There is no reason for any right-minded fan to stand up and say that the process has been necessary, or by the book, or that it’s just “part of the game.” What game are you watching? The NBA is coming back. The NHL is coming back. Even MLS — barely a blip on the American sports landscape — has plans for a return. All before the Great American Game. Move over baseball. If you can’t get it together, we’re putting soccer goals on the foul lines. We’ve had enough.

I was not alive in the mid-90s when MLB went through a similarly-acrimonious labor feud that put the league on the brink of obscurity. I wasn’t around to watch the game deteriorate in front of the entire country. What I do know, what history can tell us, is that the game was saved by the dramatic home run chase of the late 1990s. Popularity was restored, casual interest peaked, and baseball returned from the doldrums. Hallelujah, right?

That’s not going to work this time. We’ve seen it before. We won’t be fooled again — especially not after what we’ve watched in the last two years. Four-hour games with little action besides the ball going over the wall is the norm now, not the exciting new venture. And it’s not a very well-liked norm, at that, with the phrase “pace of play” becoming as important to the league as Babe Ruth.

A bunch of juiced-up athletes mashing baseballs isn’t going to revive the game in 2020. Sorry, Mark. Sorry, Sammy.

Honestly, I’m sorry. I really am. I’m sorry for trusting the very people whose charge it is to put the game on the field to … do their job. We all should know better. Now we will. We’ll never trust Major League Baseball to do anything right again — not even to play the sport. Imagine that.

I used to think baseball was pure, that the men and women at the top loved the game as much as the kids playing on tee-ball fields and in backyards with their siblings. It’s blatantly obvious that this isn’t the case, and that’s catastrophic.

To be totally transparent, they’ll probably play baseball this season. It’s in the owners’ best interests as a business to get some sort of season on TV. At this point, though it doesn’t even matter. Major League Baseball has hastened the demise of the very sport that it seeks to uphold.

The average age of a baseball fan is 57. A summer without baseball will be a kiss of death for youth participation — something that’s already been decimated by the wealthy, elite youth travel circuits. Most kids already can’t play organized ball, and now they’re going an entire summer without seeing it on TV. Do you really think that they’ll just pick up where they left off after a year without the sport? There are simply too many other options. Baseball has hobbled itself in the five-party race for popularity.

Will they ever look down and see that they’re bleeding?

This is not a eulogy. This is not a funeral dirge. I think we’re all way too wise to play the death march for a $10 billion company. But this does feel like an end of some sort — the end of three decades spent rebuilding collegiality between owners and players for sure, and perhaps the end of an era of the game that carried us through tragedies and triumphs and from one way of life to another.
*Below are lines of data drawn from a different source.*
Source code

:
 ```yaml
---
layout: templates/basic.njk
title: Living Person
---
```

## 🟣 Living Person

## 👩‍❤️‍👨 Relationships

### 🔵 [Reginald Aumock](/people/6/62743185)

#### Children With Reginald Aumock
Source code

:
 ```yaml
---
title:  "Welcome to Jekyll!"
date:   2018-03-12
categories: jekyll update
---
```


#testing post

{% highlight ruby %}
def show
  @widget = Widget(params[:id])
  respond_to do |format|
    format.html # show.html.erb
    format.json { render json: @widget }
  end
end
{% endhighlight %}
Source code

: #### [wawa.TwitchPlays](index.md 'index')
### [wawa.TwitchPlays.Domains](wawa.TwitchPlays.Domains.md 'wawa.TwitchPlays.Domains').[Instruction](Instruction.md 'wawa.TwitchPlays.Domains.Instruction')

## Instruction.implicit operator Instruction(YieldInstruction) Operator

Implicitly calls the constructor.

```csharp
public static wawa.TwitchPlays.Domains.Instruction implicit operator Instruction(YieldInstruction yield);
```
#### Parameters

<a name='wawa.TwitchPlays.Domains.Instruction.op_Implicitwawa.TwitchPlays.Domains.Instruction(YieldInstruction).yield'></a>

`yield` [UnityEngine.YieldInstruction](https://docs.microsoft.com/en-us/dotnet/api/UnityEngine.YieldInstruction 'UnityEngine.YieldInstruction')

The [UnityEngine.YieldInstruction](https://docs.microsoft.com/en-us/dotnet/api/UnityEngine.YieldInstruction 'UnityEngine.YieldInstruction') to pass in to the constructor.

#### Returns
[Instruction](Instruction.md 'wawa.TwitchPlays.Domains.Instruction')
Worst of all though, this is the end of a generation’s collective innocence as baseball fans. Our coming-of-age story has reached its final chapter. The romance has been sapped from the dirt and grass between the foul lines. The mystique of a ballpark is gone, replaced with the dark, wilted glow of doubt and cynicism. The game that drew us in as toddlers, that brought us closer to relatives past and present, that runs through our veins instead of blood for six months a year, now seems fundamentally different than it did last year. And it’s gonna take much more than a couple of longballs to bring it back.

We’ve been tricked into thinking that competency is a requirement. MLB came along with that brand-new set of cards, betting us that they’ll figure everything out.

Well, guess what? We’ve got cider in our ears.